START PROVIDED DATA

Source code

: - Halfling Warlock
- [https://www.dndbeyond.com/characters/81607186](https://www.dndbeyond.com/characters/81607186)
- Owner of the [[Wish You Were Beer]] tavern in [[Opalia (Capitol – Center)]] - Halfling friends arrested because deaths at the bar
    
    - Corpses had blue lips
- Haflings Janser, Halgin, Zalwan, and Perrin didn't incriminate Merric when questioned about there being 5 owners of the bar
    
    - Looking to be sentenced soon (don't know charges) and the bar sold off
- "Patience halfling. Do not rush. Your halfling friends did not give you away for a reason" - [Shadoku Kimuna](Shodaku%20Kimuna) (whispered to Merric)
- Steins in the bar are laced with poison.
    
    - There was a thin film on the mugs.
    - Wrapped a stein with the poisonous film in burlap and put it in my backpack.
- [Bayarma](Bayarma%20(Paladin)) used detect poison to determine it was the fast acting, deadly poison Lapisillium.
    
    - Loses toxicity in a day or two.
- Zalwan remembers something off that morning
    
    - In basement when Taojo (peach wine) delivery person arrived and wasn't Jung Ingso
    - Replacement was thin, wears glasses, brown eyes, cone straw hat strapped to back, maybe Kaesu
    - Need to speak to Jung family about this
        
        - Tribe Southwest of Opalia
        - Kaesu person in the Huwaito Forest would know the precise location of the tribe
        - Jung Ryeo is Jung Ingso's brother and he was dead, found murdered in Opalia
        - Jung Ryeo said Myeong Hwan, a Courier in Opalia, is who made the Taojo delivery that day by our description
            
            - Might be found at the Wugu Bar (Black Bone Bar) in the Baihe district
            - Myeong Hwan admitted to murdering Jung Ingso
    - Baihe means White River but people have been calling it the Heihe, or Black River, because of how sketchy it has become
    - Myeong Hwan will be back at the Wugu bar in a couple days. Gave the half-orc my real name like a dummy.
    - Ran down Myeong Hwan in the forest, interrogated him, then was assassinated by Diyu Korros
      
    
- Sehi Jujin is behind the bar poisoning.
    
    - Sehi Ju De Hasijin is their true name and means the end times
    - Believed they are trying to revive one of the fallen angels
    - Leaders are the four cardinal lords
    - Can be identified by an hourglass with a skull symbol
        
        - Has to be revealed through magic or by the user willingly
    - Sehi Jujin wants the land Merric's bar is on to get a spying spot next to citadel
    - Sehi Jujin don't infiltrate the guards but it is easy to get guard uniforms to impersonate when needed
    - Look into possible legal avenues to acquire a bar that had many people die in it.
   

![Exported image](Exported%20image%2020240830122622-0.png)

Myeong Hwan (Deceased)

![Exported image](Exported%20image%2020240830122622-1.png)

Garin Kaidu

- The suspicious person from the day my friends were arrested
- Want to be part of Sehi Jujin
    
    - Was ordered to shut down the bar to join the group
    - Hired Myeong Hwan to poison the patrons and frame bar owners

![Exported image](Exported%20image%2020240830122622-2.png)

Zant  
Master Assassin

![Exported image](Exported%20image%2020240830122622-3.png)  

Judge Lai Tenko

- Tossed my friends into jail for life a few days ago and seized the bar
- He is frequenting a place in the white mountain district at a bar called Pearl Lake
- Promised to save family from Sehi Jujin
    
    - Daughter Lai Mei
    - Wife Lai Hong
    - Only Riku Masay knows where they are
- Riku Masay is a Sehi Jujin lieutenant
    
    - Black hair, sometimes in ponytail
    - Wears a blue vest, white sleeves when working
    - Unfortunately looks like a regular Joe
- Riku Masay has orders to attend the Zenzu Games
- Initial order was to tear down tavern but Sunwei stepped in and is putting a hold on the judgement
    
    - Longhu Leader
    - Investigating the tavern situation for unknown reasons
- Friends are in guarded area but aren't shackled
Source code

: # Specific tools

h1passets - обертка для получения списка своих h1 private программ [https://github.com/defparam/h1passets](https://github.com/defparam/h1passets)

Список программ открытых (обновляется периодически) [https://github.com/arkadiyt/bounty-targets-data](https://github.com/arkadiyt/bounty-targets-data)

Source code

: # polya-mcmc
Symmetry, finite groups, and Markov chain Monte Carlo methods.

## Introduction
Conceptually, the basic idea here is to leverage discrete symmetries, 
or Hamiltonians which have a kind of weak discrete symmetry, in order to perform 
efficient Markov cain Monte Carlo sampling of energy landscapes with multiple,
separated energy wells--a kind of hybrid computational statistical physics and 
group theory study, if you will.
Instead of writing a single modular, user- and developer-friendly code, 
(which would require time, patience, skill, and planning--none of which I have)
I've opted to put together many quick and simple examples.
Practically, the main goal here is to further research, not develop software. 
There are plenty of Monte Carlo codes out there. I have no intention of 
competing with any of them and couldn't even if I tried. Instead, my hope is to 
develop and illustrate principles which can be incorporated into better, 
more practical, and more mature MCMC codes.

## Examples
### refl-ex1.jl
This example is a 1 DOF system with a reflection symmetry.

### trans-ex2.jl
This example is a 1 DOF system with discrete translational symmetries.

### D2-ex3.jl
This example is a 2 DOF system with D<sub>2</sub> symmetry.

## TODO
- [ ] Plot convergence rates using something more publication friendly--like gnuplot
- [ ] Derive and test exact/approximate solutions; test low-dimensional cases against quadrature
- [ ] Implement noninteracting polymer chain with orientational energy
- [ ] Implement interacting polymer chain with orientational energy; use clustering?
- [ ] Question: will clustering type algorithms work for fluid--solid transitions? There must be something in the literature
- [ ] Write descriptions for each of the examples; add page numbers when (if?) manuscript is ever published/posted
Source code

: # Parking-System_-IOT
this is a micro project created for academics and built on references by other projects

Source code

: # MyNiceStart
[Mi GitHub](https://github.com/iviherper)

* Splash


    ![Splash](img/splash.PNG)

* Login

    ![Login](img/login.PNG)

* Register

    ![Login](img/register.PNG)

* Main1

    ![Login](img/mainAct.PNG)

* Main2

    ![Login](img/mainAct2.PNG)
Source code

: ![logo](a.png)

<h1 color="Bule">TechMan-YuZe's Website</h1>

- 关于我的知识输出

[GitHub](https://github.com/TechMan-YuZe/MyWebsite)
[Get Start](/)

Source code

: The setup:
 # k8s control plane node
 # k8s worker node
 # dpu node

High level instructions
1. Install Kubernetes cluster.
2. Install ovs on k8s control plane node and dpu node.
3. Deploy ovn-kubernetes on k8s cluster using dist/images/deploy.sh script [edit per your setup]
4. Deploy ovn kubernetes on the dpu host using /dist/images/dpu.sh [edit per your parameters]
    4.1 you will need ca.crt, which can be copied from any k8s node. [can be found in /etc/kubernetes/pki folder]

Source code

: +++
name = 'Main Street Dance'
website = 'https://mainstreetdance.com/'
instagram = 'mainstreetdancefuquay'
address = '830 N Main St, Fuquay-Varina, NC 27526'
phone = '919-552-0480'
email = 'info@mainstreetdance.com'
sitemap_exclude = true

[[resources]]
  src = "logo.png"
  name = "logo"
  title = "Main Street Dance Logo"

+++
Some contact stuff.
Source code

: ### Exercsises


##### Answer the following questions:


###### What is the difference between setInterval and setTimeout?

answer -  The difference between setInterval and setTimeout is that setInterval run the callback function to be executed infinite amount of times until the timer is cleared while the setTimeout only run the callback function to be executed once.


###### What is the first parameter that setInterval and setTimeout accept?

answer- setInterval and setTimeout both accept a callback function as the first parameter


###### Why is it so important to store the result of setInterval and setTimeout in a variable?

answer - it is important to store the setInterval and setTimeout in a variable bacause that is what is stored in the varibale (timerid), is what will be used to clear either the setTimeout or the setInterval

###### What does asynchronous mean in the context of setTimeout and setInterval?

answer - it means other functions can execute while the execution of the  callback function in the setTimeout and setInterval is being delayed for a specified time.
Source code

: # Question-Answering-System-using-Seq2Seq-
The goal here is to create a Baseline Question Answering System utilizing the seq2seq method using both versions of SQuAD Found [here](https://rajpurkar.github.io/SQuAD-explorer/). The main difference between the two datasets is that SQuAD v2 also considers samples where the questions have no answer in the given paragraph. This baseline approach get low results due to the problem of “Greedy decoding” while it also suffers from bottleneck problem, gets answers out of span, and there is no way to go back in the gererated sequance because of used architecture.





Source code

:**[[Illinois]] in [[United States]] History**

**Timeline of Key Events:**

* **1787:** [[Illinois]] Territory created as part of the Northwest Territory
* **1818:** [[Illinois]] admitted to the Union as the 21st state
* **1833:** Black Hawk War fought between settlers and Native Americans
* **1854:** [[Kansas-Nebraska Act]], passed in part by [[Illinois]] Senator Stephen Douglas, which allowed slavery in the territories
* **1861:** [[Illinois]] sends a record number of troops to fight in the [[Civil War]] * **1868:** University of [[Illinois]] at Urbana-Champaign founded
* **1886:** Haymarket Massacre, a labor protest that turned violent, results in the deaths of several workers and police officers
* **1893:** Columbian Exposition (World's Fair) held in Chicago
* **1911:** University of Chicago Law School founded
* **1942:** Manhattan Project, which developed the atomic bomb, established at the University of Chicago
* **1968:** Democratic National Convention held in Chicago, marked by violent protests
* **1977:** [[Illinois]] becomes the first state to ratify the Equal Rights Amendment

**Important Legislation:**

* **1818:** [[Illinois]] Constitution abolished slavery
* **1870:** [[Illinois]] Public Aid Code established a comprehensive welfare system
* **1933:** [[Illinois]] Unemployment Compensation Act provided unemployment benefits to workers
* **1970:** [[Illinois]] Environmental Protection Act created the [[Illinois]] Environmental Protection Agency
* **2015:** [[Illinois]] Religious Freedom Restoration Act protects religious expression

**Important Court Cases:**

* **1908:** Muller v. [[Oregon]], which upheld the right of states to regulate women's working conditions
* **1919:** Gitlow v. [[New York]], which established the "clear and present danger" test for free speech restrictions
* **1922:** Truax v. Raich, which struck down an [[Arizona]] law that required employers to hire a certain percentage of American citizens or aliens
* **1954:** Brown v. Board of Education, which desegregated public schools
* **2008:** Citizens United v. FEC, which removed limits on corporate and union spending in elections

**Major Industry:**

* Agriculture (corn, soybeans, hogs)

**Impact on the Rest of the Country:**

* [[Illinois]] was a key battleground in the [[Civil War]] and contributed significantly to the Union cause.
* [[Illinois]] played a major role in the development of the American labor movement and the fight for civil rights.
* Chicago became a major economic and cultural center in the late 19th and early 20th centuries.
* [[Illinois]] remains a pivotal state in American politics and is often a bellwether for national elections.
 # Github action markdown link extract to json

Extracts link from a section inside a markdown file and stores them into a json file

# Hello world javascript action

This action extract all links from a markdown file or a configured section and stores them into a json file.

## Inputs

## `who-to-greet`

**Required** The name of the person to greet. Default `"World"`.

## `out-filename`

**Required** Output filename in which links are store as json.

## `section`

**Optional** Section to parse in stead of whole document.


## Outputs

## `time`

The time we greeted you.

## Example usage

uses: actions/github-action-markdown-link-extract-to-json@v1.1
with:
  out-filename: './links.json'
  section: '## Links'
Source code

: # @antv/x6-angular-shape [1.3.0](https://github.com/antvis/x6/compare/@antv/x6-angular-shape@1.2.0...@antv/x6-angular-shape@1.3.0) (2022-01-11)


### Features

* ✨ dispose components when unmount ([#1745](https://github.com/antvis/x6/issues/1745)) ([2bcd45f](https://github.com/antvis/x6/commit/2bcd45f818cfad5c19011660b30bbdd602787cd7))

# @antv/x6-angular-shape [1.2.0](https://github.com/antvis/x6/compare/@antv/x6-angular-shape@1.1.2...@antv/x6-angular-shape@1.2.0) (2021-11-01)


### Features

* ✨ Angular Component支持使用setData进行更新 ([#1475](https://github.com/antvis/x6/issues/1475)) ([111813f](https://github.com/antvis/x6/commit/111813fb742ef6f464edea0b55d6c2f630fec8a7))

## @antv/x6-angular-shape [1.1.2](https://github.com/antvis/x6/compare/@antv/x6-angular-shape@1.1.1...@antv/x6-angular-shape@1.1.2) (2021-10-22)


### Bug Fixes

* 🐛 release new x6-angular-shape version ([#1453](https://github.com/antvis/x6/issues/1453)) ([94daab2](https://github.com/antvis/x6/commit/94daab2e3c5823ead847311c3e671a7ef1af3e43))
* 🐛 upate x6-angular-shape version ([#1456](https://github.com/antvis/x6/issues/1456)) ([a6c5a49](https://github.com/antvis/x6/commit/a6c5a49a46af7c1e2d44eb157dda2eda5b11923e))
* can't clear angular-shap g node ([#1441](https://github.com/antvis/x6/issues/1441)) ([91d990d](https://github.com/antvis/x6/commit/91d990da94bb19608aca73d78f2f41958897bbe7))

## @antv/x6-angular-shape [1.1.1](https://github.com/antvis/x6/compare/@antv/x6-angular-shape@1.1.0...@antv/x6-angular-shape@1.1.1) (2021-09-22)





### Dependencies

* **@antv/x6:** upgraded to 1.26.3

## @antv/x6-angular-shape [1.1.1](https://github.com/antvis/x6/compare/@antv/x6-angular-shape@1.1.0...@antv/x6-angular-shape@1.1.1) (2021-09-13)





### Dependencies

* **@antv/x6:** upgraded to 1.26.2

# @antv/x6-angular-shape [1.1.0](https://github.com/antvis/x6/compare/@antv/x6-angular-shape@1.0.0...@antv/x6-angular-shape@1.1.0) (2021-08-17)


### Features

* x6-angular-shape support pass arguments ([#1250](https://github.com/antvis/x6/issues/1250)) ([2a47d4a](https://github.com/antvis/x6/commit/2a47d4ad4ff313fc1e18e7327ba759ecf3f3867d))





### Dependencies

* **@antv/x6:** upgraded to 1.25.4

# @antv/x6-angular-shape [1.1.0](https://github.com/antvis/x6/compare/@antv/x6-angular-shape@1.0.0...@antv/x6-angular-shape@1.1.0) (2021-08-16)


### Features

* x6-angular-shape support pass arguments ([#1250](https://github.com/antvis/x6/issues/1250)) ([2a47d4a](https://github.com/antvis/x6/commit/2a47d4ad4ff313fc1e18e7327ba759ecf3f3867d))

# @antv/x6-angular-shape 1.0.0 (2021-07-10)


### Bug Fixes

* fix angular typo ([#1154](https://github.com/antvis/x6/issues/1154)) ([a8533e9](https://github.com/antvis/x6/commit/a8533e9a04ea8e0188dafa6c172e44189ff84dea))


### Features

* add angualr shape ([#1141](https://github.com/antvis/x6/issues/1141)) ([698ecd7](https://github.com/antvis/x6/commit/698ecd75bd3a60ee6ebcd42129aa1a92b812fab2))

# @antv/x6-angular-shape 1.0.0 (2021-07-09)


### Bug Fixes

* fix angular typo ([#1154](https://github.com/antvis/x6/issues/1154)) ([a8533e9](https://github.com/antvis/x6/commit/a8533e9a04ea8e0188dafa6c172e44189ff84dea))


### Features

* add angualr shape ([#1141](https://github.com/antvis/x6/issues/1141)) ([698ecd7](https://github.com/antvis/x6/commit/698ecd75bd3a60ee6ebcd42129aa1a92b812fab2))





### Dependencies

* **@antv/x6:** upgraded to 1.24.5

END PROVIDED DATA

• **WHAT THE TASK REQUIRES**: Which lines of the material above hold the string "json"? Pull them out.

• **SOLUTION BELOW**:
 # Github action markdown link extract to json
Extracts link from a section inside a markdown file and stores them into a json file
This action extract all links from a markdown file or a configured section and stores them into a json file.
**Required** Output filename in which links are store as json.
uses: actions/github-action-markdown-link-extract-to-json@v1.1
  out-filename: './links.json'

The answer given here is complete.